Prove that $\boldsymbol{X}^\intercal\boldsymbol{X}+ \lambda \boldsymbol{I}$ is invertible if $\lambda > 0$. Hint: using the fact that $\boldsymbol{X}^\intercal\boldsymbol{X}$ positive semi–definite because it’s symmetric, find a lower bound on the smallest eigenvalue of $\boldsymbol{X}^\intercal\boldsymbol{X}+ \lambda \boldsymbol{I}$.

Standardizing regressors

Suppose we re-scale one of the regressors $x_{np}$ by some value $\alpha$ for a very small $\alpha \ll 1$, i.e., regressing on $x'_{np} = \alpha x_{np}$ instead of $x_{np}$. As we know, the OLS minimizer $\hat{\beta}_p' = \hat{\beta}_p / \alpha$ and the fitted value $\hat{\boldsymbol{Y}}$ is unchanged at $\lambda = 0$. But for a particular $\lambda > 0$, how does this affect the ridge solution? We can write

\[ \lambda \hat{\beta}_p'^2 = \frac{\lambda}{\alpha^2} \hat{\beta}_p^2. \]

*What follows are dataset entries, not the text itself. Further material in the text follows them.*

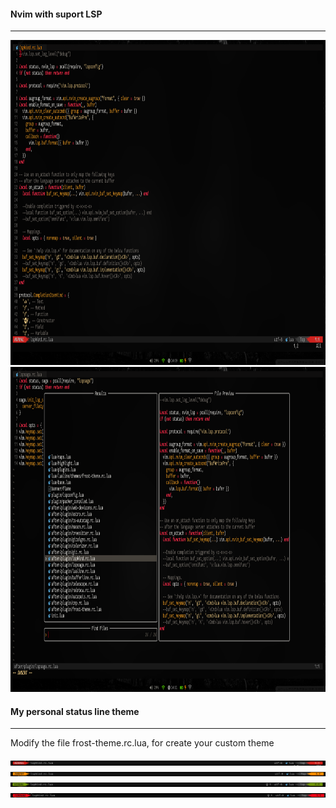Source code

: #### Nvim with suport LSP
 ---
<img src="images/2022-10-25-140947_1366x768_scrot.png" alt="Main screen theme 4" height="520">
<img src="images/2022-10-25-141142_1366x768_scrot.png" alt="Main screen theme 4" height="520">

#### My personal status line theme
 ---
 Modify the file frost-theme.rc.lua, for create your custom theme
 
<img src="images/line-normal.jpg" alt="Main screen theme 4">
<img src="images/line-insert.jpg" alt="Main screen theme 4">
<img src="images/line-visual.jpg" alt="Main screen theme 4">
<img src="images/line-command.jpg" alt="Main screen theme 4">
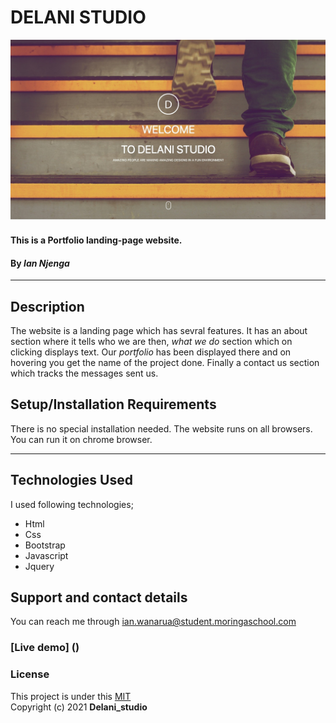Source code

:  # DELANI STUDIO
![delani studio!](assets/Delani_studio.jpg)
#### This is a Portfolio landing-page  website.
#### By **_Ian Njenga_**
-------------------------
## Description
The website is a landing page which has sevral features. It has an about section where it tells who we are then, _what we do_ section which on clicking displays text. Our _portfolio_ has been displayed there and on hovering you get the name of the project done. Finally a contact us section which tracks the messages sent us. 
## Setup/Installation Requirements
There is no special installation needed. The website runs on all browsers. You can run it on chrome browser.

------------
## Technologies Used
I used following technologies;
- Html
- Css
- Bootstrap
- Javascript
- Jquery
## Support and contact details
You can reach me through ian.wanarua@student.moringaschool.com
### [Live demo] ()
### License
This project is under this [MIT](LICENSE) <br>
Copyright (c) 2021 **Delani_studio**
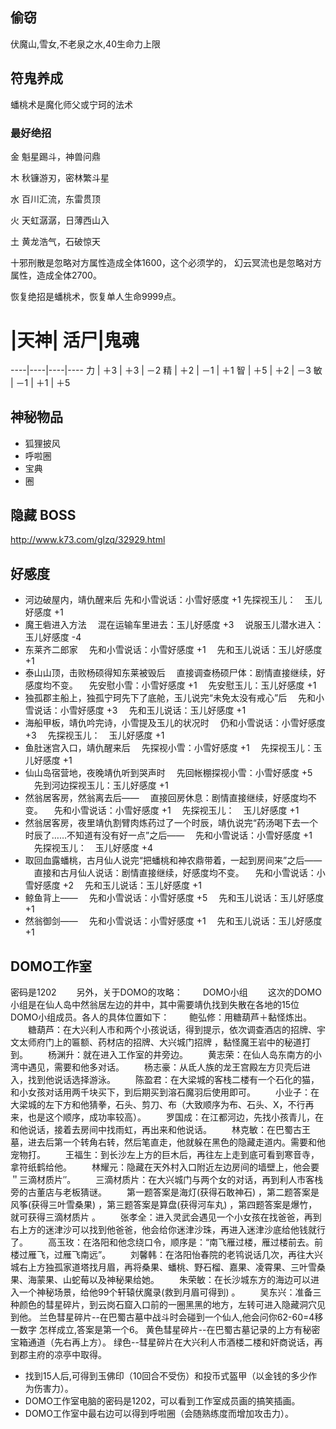
## 偷窃
伏魔山,雪女,不老泉之水,40生命力上限

## 符鬼养成
蟠桃术是魔化师父或宁珂的法术

### 最好绝招
金 魁星踢斗，神兽问鼎

木 秋镰游刃，密林繁斗星

 水 百川汇流，东雷贯顶

 火 天虹潺潺，日薄西山入

 土 黄龙浩气，石破惊天

 十邪刑散是忽略对方属性造成全体1600，这个必须学的，
 幻云冥流也是忽略对方属性，造成全体2700。

 恢复绝招是蟠桃术，恢复单人生命9999点。

 # |天神| 活尸|鬼魂
----|----|----|----
力 | ＋3 | ＋3 | －2
精 | ＋2 | －1 | ＋1
智 | ＋5 | ＋2 | －3
敏 | －1 | ＋1 | ＋5


## 神秘物品

* 狐狸披风
* 呼啦圈
* 宝典
* 圈

## 隐藏 BOSS

http://www.k73.com/glzq/32929.html

## 好感度

* 河边破屋内，靖仇醒来后
  先和小雪说话：小雪好感度 +1
  先探视玉儿：　玉儿好感度 +1
* 魔王砦进入方法
　混在运输车里进去：玉儿好感度 +3
　说服玉儿潜水进入：玉儿好感度 -4
* 东莱齐二郎家
　先和小雪说话：小雪好感度 +1
　先和玉儿说话：玉儿好感度 +1
* 泰山山顶，击败杨硕得知东莱被毁后
　直接调查杨硕尸体：剧情直接继续，好感度均不变。
　先安慰小雪：小雪好感度 +1
　先安慰玉儿：玉儿好感度 +1
* 独孤郡主船上，独孤宁珂先下了底舱，玉儿说完“未免太没有戒心”后
　先和小雪说话：小雪好感度 +3
　先和玉儿说话：玉儿好感度 +1
* 海船甲板，靖仇吟完诗，小雪提及玉儿的状况时
　仍和小雪说话：小雪好感度 +3
　先探视玉儿：　玉儿好感度 +1
* 鱼肚迷宫入口，靖仇醒来后
　先探视小雪：小雪好感度 +1
　先探视玉儿：玉儿好感度 +1
* 仙山岛宿营地，夜晚靖仇听到哭声时
　先回帐棚探视小雪：小雪好感度 +5
　先到河边探视玉儿：玉儿好感度 +1
* 然翁居客房，然翁离去后——
　直接回房休息：剧情直接继续，好感度均不变。
　先和小雪说话：小雪好感度 +1
　先探视玉儿：　玉儿好感度 +1
* 然翁居客房，夜里靖仇割臂肉炼药过了一个时辰，靖仇说完“药汤喝下去一个时辰了……不知道有没有好一点”之后——
　先和小雪说话：小雪好感度 +1
　先探视玉儿：　玉儿好感度 +4
* 取回血露蟠桃，古月仙人说完“把蟠桃和神农鼎带着，一起到房间来”之后——
　直接和古月仙人说话：剧情直接继续，好感度均不变。
　先和小雪说话：小雪好感度 +2
　先和玉儿说话：玉儿好感度 +1
* 鲸鱼背上——
　先和小雪说话：小雪好感度 +5
　先和玉儿说话：玉儿好感度 +1
* 然翁御剑——
　先和小雪说话：小雪好感度 +1
　先和玉儿说话：玉儿好感度 +1
## DOMO工作室



密码是1202
　　另外，关于DOMO的攻略：
　　DOMO小组
　　这次的DOMO小组是在仙人岛中然翁居左边的井中，其中需要靖仇找到失散在各地的15位DOMO小组成员。各人的具体位置如下：
　　鲍弘修：用糖葫芦＋黏怪炼出。
　　糖葫芦：在大兴利人市和两个小孩说话，得到提示，依次调查酒店的招牌、宇文太师府门上的匾额、药材店的招牌、大兴城门招牌 ，黏怪魔王岩中的秘道打到。
　　杨渊升：就在进入工作室的井旁边。
　　黄志荣：在仙人岛东南方的小湾中遇见，需要和他多对话。
　　杨志豪：从氐人族的龙王宫殿左方贝壳后进入，找到他说话选择游泳。
　　陈盈君：在大梁城的客栈二楼有一个石化的猫，和小女孩对话用两千块买下，到后期买到溶石魔羽后使用即可。
　　小业子：在大梁城的左下方和他猜拳，石头、剪刀、布（大致顺序为布、石头、X，不行再来，也是这个顺序，成功率较高）。
　　罗国成：在江都河边，先找小孩青儿，在和他说话，接着去房间中找雨虹，再出来和他说话。
　　林克敏：在巴蜀古王墓，进去后第一个转角右转，然后笔直走，他就躲在黑色的隐藏走道内。需要和他宠物打。
　　王福生：到长沙左上方的巨木后，再往左上走到底可看到寒音寺，拿符纸鹤给他。
　　林耀元：隐藏在天外村入口附近左边房间的墙壁上，他会要＂三滴材质片″。
　　三滴材质片：在大兴城门与两个女的对话，再到利人市客栈旁的古董店与老板猜谜。
　　第一题答案是海灯(获得石敢神石) ，第二题答案是风筝(获得三叶雪桑果) ，第三题答案是算盘(获得河车丸) ，第四题答案是爆竹，就可获得三滴材质片 。
　　张孝全：进入灵武会遇见一个小女孩在找爸爸，再到右上方的迷津沙可以找到他爸爸，他会给你迷津沙珠，再进入迷津沙底给他钱就行了。
　　高玉玫：在洛阳和他念绕口令，顺序是：“南飞雁过楼，雁过楼前去。前楼过雁飞，过雁飞南远”。
　　刘馨韩：在洛阳怡春院的老鸨说话几次，再往大兴城右上方独孤家道塔找月眉，再将桑果、蟠桃、野石榴、嘉果、凌霄果、三叶雪桑果、海蒙果、山蛇莓以及神秘果给她。
　　朱荣敏：在长沙城东方的海边可以进入一个神秘场景，给他99个轩辕伏魔录(救到月眉可得到) 。
　　吴东兴：准备三种颜色的彗星碎片，到云岗石窟入口前的一圈黑黑的地方，左转可进入隐藏洞穴见到他。 兰色彗星碎片--在巴蜀古墓中战斗时会碰到一个仙人,他会问你62-60=4移一数字 怎样成立,答案是第一个6。 黄色彗星碎片--在巴蜀古墓记录的上方有秘密宝箱通道（先右再上方）。 绿色--彗星碎片在大兴利人市酒楼二楼和奸商说话，再到郡主府的凉亭中取得。

* 找到15人后,可得到玉佛印（10回合不受伤）和投币式盔甲（以金钱的多少作为伤害力）。
* DOMO工作室电脑的密码是1202，可以看到工作室成员画的搞笑插画。
* DOMO工作室中最右边可以得到呼啦圈（会随熟练度而增加攻击力）。
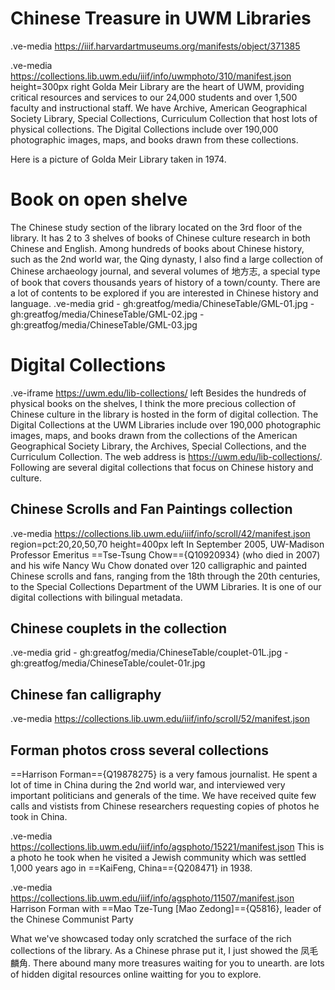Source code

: 
# Chinese Treasure in UWM Libraries 
.ve-media https://iiif.harvardartmuseums.org/manifests/object/371385

.ve-media https://collections.lib.uwm.edu/iiif/info/uwmphoto/310/manifest.json height=300px right
Golda Meir Library are the heart of UWM, providing critical resources and services to our 24,000 students and over 1,500 faculty and instructional staff. We have Archive,  American Geographical Society Library, Special Collections, Curriculum Collection that host lots of physical collections. The Digital Collections include over 190,000 photographic images, maps, and books drawn from these collections.   

Here is a picture of Golda Meir Library taken in 1974. 




# Book on open shelve 
The Chinese study section of the library located on the 3rd floor of the library. It has 2 to 3 shelves of books of Chinese culture research in both Chinese and English. Among hundreds of books about Chinese history, such as the 2nd world war, the Qing dynasty, I also find a large collection of Chinese archaeology journal, and several volumes of 地方志, a special type of book that covers thousands years of history of a town/county. There are a lot of contents to be explored if you are interested in Chinese history and language.
.ve-media grid 
    - gh:greatfog/media/ChineseTable/GML-01.jpg
    - gh:greatfog/media/ChineseTable/GML-02.jpg
    - gh:greatfog/media/ChineseTable/GML-03.jpg
    
# Digital Collections 
.ve-iframe https://uwm.edu/lib-collections/ left
Besides the hundreds of physical books on the shelves, I think the more precious collection of Chinese culture in the library is hosted in the form of digital collection. The Digital Collections at the UWM Libraries include over 190,000 photographic images, maps, and books drawn from the collections of the American Geographical Society Library, the Archives, Special Collections, and the Curriculum Collection. The web address is  https://uwm.edu/lib-collections/. Following are several digital collections that focus on Chinese history and culture.

## Chinese Scrolls and Fan Paintings collection 
.ve-media https://collections.lib.uwm.edu/iiif/info/scroll/42/manifest.json region=pct:20,20,50,70 height=400px left
In September 2005, UW-Madison Professor Emeritus ==Tse-Tsung Chow=={Q10920934} (who died in 2007) and his wife Nancy Wu Chow donated over 120 calligraphic and painted Chinese scrolls and fans, ranging from the 18th through the 20th centuries, to the Special Collections Department of the UWM Libraries. It is one of our digital collections with bilingual metadata.  

## Chinese couplets in the collection 
.ve-media grid
    - gh:greatfog/media/ChineseTable/couplet-01L.jpg 
    - gh:greatfog/media/ChineseTable/coulet-01r.jpg 

## Chinese fan calligraphy
.ve-media https://collections.lib.uwm.edu/iiif/info/scroll/52/manifest.json
    
## Forman photos cross several collections      
==Harrison Forman=={Q19878275} is a very famous journalist. He spent a lot of time in China during the 2nd world war, and interviewed very important politicians and generals of the time. We have received quite few calls and vistists from Chinese researchers requesting copies of photos he took in China.

.ve-media  https://collections.lib.uwm.edu/iiif/info/agsphoto/15221/manifest.json
This is a photo he took when he visited a Jewish community which was settled 1,000 years ago in ==KaiFeng, China=={Q208471} in 1938. 

.ve-media  https://collections.lib.uwm.edu/iiif/info/agsphoto/11507/manifest.json
Harrison Forman with ==Mao Tze-Tung [Mao Zedong]=={Q5816}, leader of the Chinese Communist Party

What we've showcased today only scratched the surface of the rich collections of the library. As a Chinese phrase put it, I just showed the 凤毛麟角. There abound many more treasures waiting for you to unearth.  are lots of hidden digital resources online waitting for you to explore.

That is, we will effectively “punish” large values of $\hat{\beta}_p'$ much more than we would “punish” the corresponding values of $\hat{\beta}$. In turn, for a particular $\lambda$, we will tend to set $\hat{\beta}'_p < \hat{\beta}_p$ (although this is not necessarily the case).

The point is that re-scaling the regressors affects the meaning of $\lambda$. Correspondingly, if different regressors have very different typical scales, such as age versus income, then ridge regression will drive their coefficients to zero to very different degrees.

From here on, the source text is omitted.